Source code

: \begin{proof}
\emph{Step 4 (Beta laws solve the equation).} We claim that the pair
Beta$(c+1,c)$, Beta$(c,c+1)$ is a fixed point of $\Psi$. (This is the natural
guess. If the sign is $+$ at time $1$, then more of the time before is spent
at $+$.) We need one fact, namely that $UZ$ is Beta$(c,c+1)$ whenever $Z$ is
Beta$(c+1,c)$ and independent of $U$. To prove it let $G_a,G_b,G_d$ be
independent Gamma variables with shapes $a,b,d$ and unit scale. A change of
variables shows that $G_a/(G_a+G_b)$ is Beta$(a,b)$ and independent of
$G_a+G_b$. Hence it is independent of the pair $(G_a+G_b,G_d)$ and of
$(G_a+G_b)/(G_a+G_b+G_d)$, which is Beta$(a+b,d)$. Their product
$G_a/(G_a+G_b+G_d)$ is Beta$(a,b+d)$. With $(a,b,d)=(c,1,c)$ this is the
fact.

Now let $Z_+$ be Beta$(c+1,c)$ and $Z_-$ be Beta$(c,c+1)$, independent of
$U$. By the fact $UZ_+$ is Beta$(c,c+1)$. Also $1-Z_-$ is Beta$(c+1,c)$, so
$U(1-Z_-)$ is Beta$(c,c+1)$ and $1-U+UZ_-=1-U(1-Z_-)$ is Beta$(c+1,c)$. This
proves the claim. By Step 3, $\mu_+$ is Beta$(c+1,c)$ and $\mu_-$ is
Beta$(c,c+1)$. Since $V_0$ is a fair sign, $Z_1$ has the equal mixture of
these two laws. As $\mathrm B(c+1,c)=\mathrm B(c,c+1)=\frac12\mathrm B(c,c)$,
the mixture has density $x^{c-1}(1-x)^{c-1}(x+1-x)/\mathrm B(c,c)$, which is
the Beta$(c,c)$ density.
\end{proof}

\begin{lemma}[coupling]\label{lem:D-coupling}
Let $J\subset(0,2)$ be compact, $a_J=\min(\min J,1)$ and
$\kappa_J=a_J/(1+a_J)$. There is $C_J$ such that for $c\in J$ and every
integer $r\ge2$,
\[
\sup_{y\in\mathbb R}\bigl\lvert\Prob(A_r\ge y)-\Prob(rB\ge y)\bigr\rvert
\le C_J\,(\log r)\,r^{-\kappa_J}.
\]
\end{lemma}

☆ ☆ ☆ ☆ ☆ ☆ ☆

**WHAT TO WORK ON**.
Return word for word the line with "variables shows that" and every line after it through the end of the records above.

**EXERCISE OUTPUT**.
variables shows that $G_a/(G_a+G_b)$ is Beta$(a,b)$ and independent of
$G_a+G_b$. Hence it is independent of the pair $(G_a+G_b,G_d)$ and of
$(G_a+G_b)/(G_a+G_b+G_d)$, which is Beta$(a+b,d)$. Their product
$G_a/(G_a+G_b+G_d)$ is Beta$(a,b+d)$. With $(a,b,d)=(c,1,c)$ this is the
fact.

Now let $Z_+$ be Beta$(c+1,c)$ and $Z_-$ be Beta$(c,c+1)$, independent of
$U$. By the fact $UZ_+$ is Beta$(c,c+1)$. Also $1-Z_-$ is Beta$(c+1,c)$, so
$U(1-Z_-)$ is Beta$(c,c+1)$ and $1-U+UZ_-=1-U(1-Z_-)$ is Beta$(c+1,c)$. This
proves the claim. By Step 3, $\mu_+$ is Beta$(c+1,c)$ and $\mu_-$ is
Beta$(c,c+1)$. Since $V_0$ is a fair sign, $Z_1$ has the equal mixture of
these two laws. As $\mathrm B(c+1,c)=\mathrm B(c,c+1)=\frac12\mathrm B(c,c)$,
the mixture has density $x^{c-1}(1-x)^{c-1}(x+1-x)/\mathrm B(c,c)$, which is
the Beta$(c,c)$ density.
\end{proof}

\begin{lemma}[coupling]\label{lem:D-coupling}
Let $J\subset(0,2)$ be compact, $a_J=\min(\min J,1)$ and
$\kappa_J=a_J/(1+a_J)$. There is $C_J$ such that for $c\in J$ and every
integer $r\ge2$,
\[
\sup_{y\in\mathbb R}\bigl\lvert\Prob(A_r\ge y)-\Prob(rB\ge y)\bigr\rvert
\le C_J\,(\log r)\,r^{-\kappa_J}.
\]
\end{lemma}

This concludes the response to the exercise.